What a year it’s been at La Trobe’s Mildura Campus.
MyLaTrobe was lucky to be there as you navigated all the assignments, exams, work placements, overseas exchanges and social fun times that made 2019 one to remember.
Here’s some of our favourite stories that we captured at your fabulous regional campus.
Agribusiness students dream big for future
There’s a bit of a stereotype that agriculture is old-fashioned or uncool. These Mildura student dispel those misunderstandings within minutes of meeting them.
Abraham and Xavier are just two of Mildura’s enthusiastic, forward-thinking Agribusiness students with sights set on a long career in the changing sector.
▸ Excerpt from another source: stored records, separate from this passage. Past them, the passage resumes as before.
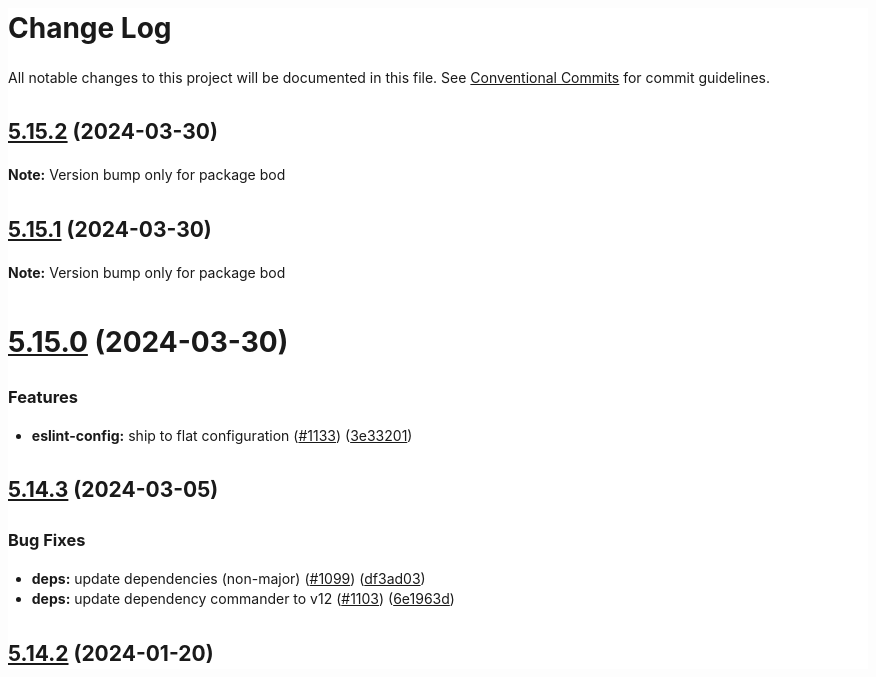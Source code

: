 # Change Log

All notable changes to this project will be documented in this file.
See [Conventional Commits](https://conventionalcommits.org) for commit guidelines.

## [5.15.2](https://github.com/sabertazimi/bod/compare/v5.15.1...v5.15.2) (2024-03-30)

**Note:** Version bump only for package bod





## [5.15.1](https://github.com/sabertazimi/bod/compare/v5.15.0...v5.15.1) (2024-03-30)

**Note:** Version bump only for package bod





# [5.15.0](https://github.com/sabertazimi/bod/compare/v5.14.3...v5.15.0) (2024-03-30)


### Features

* **eslint-config:** ship to flat configuration ([#1133](https://github.com/sabertazimi/bod/issues/1133)) ([3e33201](https://github.com/sabertazimi/bod/commit/3e332013a0f8a7f6d55f068451db0116ec3e62d8))





## [5.14.3](https://github.com/sabertazimi/bod/compare/v5.14.2...v5.14.3) (2024-03-05)


### Bug Fixes

* **deps:** update dependencies (non-major) ([#1099](https://github.com/sabertazimi/bod/issues/1099)) ([df3ad03](https://github.com/sabertazimi/bod/commit/df3ad03870182606ccafdcc6f35948137f57e119))
* **deps:** update dependency commander to v12 ([#1103](https://github.com/sabertazimi/bod/issues/1103)) ([6e1963d](https://github.com/sabertazimi/bod/commit/6e1963def1c5b6dab5aa215bec86007bdb253975))





## [5.14.2](https://github.com/sabertazimi/bod/compare/v5.14.1...v5.14.2) (2024-01-20)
One wants to become a rural banker, the other an Ag marketing expert. But they both agree on the need to move with the times.
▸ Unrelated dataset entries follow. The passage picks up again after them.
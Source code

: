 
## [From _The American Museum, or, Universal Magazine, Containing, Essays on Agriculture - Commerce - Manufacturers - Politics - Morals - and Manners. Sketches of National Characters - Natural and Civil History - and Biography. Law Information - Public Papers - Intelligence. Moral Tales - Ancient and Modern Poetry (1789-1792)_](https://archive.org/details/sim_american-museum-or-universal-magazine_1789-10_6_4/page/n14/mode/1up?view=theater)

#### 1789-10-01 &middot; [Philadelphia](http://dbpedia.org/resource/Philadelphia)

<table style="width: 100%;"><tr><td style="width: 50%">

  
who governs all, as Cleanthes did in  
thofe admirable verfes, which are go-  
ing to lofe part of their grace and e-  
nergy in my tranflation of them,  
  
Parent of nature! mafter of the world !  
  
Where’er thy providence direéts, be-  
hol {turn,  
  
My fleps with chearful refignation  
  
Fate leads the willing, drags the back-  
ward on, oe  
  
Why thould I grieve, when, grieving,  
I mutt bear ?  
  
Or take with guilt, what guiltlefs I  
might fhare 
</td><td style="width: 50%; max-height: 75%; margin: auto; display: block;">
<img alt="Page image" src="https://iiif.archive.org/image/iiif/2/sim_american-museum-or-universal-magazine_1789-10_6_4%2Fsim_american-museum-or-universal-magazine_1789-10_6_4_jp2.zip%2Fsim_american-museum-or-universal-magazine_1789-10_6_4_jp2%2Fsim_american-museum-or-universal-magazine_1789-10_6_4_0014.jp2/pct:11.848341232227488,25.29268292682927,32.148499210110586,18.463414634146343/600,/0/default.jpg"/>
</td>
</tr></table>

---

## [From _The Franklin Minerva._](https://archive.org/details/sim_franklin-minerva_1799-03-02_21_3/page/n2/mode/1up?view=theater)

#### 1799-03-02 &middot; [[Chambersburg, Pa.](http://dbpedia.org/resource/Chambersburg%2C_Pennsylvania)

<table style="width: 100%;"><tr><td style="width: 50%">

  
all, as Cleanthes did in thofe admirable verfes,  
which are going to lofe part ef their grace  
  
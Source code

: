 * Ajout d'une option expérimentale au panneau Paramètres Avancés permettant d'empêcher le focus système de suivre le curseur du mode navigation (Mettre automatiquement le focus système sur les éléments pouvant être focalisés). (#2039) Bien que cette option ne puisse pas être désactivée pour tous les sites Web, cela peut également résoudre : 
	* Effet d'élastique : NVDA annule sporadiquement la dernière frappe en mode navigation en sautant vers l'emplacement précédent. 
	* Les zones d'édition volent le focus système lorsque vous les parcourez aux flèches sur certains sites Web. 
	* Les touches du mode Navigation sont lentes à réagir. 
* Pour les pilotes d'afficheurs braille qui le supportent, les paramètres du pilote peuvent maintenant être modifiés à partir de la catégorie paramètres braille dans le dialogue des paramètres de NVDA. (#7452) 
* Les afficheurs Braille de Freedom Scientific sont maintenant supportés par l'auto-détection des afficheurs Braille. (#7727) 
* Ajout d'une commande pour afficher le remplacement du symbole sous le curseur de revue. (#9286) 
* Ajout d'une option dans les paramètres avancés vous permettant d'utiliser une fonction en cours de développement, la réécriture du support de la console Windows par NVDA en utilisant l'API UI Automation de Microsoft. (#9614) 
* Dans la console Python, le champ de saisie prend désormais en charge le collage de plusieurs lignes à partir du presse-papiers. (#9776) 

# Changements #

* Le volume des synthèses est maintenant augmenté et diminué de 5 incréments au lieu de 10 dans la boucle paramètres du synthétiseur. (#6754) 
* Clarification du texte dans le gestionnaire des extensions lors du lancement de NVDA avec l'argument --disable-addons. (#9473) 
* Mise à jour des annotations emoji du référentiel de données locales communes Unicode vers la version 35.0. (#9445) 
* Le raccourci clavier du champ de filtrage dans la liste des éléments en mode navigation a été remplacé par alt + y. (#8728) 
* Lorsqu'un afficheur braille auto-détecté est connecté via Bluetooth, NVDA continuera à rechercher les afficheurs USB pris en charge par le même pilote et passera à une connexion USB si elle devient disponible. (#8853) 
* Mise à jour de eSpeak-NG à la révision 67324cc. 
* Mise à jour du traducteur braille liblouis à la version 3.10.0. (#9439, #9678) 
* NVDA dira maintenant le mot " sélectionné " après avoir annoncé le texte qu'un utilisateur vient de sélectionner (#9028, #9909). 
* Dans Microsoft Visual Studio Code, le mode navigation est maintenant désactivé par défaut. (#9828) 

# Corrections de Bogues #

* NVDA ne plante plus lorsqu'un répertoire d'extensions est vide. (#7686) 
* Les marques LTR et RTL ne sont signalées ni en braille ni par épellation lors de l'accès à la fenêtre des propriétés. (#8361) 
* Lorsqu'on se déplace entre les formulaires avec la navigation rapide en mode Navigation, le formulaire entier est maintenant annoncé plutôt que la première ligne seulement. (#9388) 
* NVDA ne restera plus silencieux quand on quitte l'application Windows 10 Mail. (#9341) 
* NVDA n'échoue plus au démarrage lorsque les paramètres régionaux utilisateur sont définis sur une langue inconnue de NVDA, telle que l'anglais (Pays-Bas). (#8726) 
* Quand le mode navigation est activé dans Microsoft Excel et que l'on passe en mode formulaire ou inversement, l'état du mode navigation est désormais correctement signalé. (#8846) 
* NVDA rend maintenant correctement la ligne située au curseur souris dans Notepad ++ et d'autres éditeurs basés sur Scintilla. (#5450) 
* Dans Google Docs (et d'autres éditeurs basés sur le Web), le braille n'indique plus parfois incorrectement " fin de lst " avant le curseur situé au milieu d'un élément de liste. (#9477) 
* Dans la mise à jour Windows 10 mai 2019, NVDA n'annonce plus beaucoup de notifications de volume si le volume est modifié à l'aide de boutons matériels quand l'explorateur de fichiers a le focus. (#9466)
Yasmeen knows how fragile – and how important – peace is
Sadly, many will remember 2019 for the horrific acts of violence in Christchurch, New Zealand.
Mildura Student Association president Yasmeen was personally affected by the terror, which happened on the eve of Cultural Harmony Day.
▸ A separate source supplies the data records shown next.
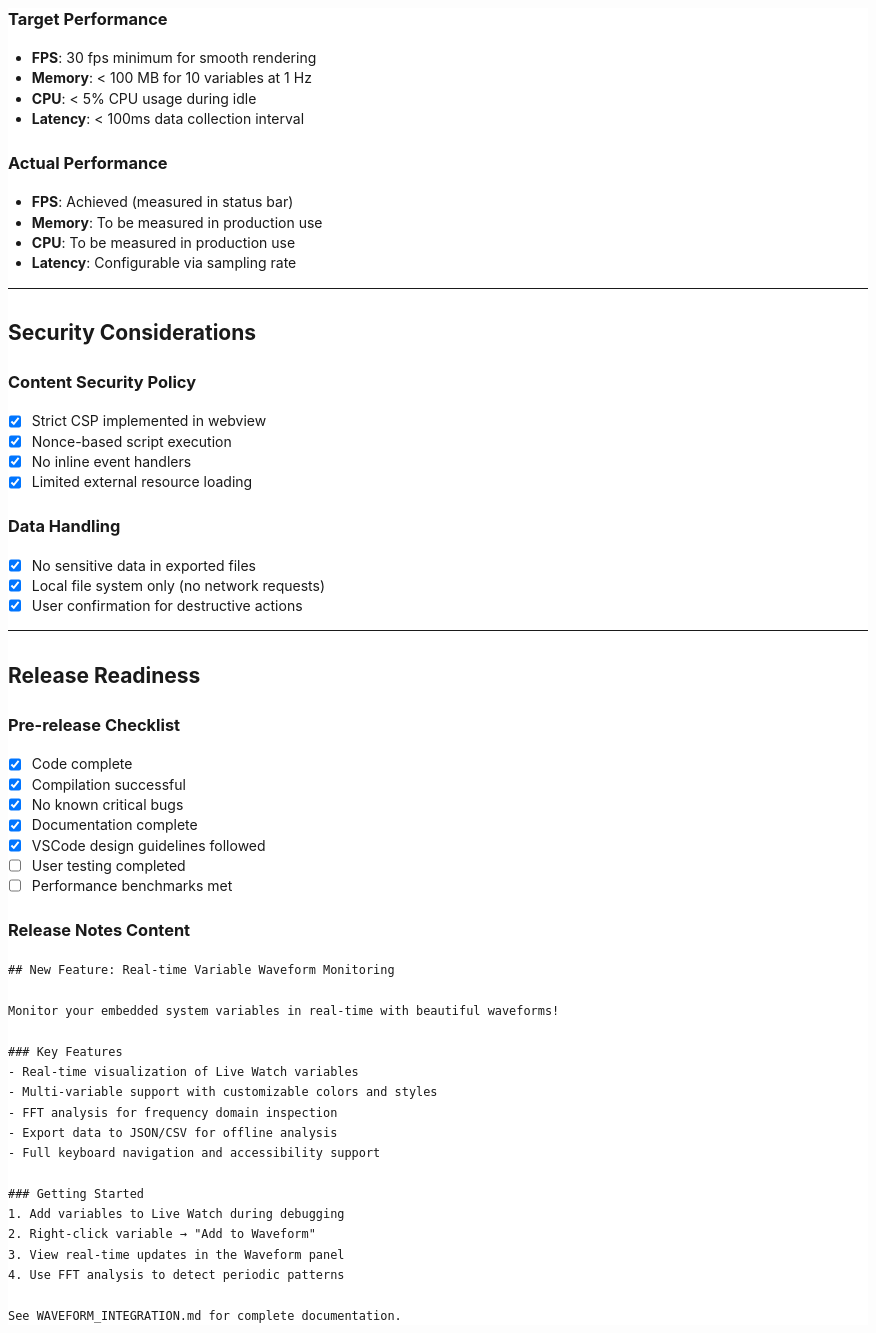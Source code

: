 ### Target Performance
- **FPS**: 30 fps minimum for smooth rendering
- **Memory**: < 100 MB for 10 variables at 1 Hz
- **CPU**: < 5% CPU usage during idle
- **Latency**: < 100ms data collection interval

### Actual Performance
- **FPS**: Achieved (measured in status bar)
- **Memory**: To be measured in production use
- **CPU**: To be measured in production use
- **Latency**: Configurable via sampling rate

---

## Security Considerations

### Content Security Policy
- [x] Strict CSP implemented in webview
- [x] Nonce-based script execution
- [x] No inline event handlers
- [x] Limited external resource loading

### Data Handling
- [x] No sensitive data in exported files
- [x] Local file system only (no network requests)
- [x] User confirmation for destructive actions

---

## Release Readiness

### Pre-release Checklist
- [x] Code complete
- [x] Compilation successful
- [x] No known critical bugs
- [x] Documentation complete
- [x] VSCode design guidelines followed
- [ ] User testing completed
- [ ] Performance benchmarks met

### Release Notes Content
```
## New Feature: Real-time Variable Waveform Monitoring

Monitor your embedded system variables in real-time with beautiful waveforms!

### Key Features
- Real-time visualization of Live Watch variables
- Multi-variable support with customizable colors and styles
- FFT analysis for frequency domain inspection
- Export data to JSON/CSV for offline analysis
- Full keyboard navigation and accessibility support

### Getting Started
1. Add variables to Live Watch during debugging
2. Right-click variable → "Add to Waveform"
3. View real-time updates in the Waveform panel
4. Use FFT analysis to detect periodic patterns

See WAVEFORM_INTEGRATION.md for complete documentation.
```
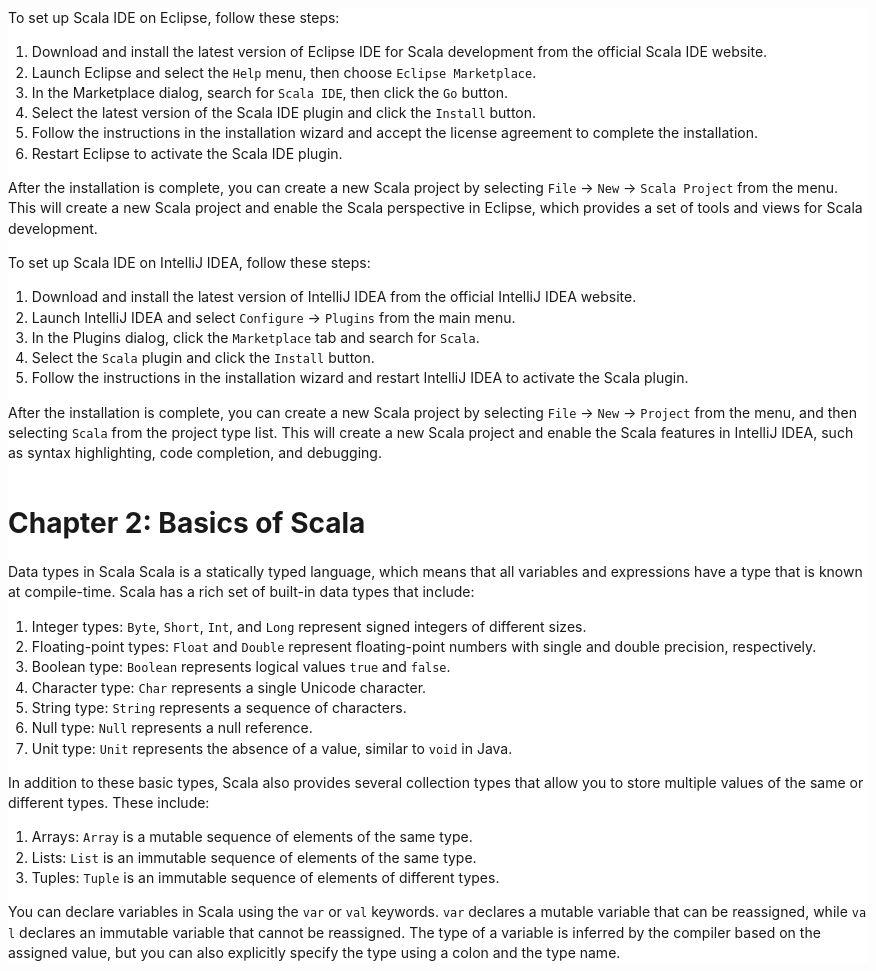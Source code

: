 To set up Scala IDE on Eclipse, follow these steps:

1. Download and install the latest version of Eclipse IDE for Scala development from the official Scala IDE website.
2. Launch Eclipse and select the `Help` menu, then choose `Eclipse Marketplace`.
3. In the Marketplace dialog, search for `Scala IDE`, then click the `Go` button.
4. Select the latest version of the Scala IDE plugin and click the `Install` button.
5. Follow the instructions in the installation wizard and accept the license agreement to complete the installation.
6. Restart Eclipse to activate the Scala IDE plugin.

After the installation is complete, you can create a new Scala project by selecting `File` -> `New` -> `Scala Project` from the menu. This will create a new Scala project and enable the Scala perspective in Eclipse, which provides a set of tools and views for Scala development.


To set up Scala IDE on IntelliJ IDEA, follow these steps:

1. Download and install the latest version of IntelliJ IDEA from the official IntelliJ IDEA website.
2. Launch IntelliJ IDEA and select `Configure` -> `Plugins` from the main menu.
3. In the Plugins dialog, click the `Marketplace` tab and search for `Scala`.
4. Select the `Scala` plugin and click the `Install` button.
5. Follow the instructions in the installation wizard and restart IntelliJ IDEA to activate the Scala plugin.

After the installation is complete, you can create a new Scala project by selecting `File` -> `New` -> `Project` from the menu, and then selecting `Scala` from the project type list. This will create a new Scala project and enable the Scala features in IntelliJ IDEA, such as syntax highlighting, code completion, and debugging.


# Chapter 2: Basics of Scala
Data types in Scala
Scala is a statically typed language, which means that all variables and expressions have a type that is known at compile-time. Scala has a rich set of built-in data types that include:

1. Integer types: `Byte`, `Short`, `Int`, and `Long` represent signed integers of different sizes.
2. Floating-point types: `Float` and `Double` represent floating-point numbers with single and double precision, respectively.
3. Boolean type: `Boolean` represents logical values `true` and `false`.
4. Character type: `Char` represents a single Unicode character.
5. String type: `String` represents a sequence of characters.
6. Null type: `Null` represents a null reference.
7. Unit type: `Unit` represents the absence of a value, similar to `void` in Java.

In addition to these basic types, Scala also provides several collection types that allow you to store multiple values of the same or different types. These include:

1. Arrays: `Array` is a mutable sequence of elements of the same type.
2. Lists: `List` is an immutable sequence of elements of the same type.
3. Tuples: `Tuple` is an immutable sequence of elements of different types.

You can declare variables in Scala using the `var` or `val` keywords. `var` declares a mutable variable that can be reassigned, while `val` declares an immutable variable that cannot be reassigned. The type of a variable is inferred by the compiler based on the assigned value, but you can also explicitly specify the type using a colon and the type name.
She used the occasion to call for understanding, love and openness between people from different backgrounds. We are indebted to her for showing such grace in the most difficult of circumstances.
Mildura artists impress
Just take a look around Mildura and you’ll see the environment is ripe with artistic inspiration.
So it’s no wonder our Campus is home to some incredible artistic talents.
Among those we met this year were first-year wunderkind Loughie Kemp, who was awarded by the local council for his bold, dynamic work, and lecturer-turned-Masters-candidate Kerryn Sylvia.
We even got to tour Kerryn’s home studio where her work on adolescent rites of passages is taking shape.
How her 10-year-old son’s illness encouraged Candice back to Uni
There’s plenty of different reasons why people choose to study: career aspirations, self-betterment, curiosity.
For Candice, her calling to the Bachelor of Nursing was forged when her son, Oscar, was diagnosed with Muscular Dystrophy.
Not only does she want to help manage his condition in the future; she wants to improve the way the health system communicates diagnoses to patients.
Managing the study-family balance
We’ve all got stuff to do when we go home from Uni. But it’s probably fair to say students with children have more homework than most!
It never ceases to impress us when parents go back to school, while keeping up with their families and their jobs.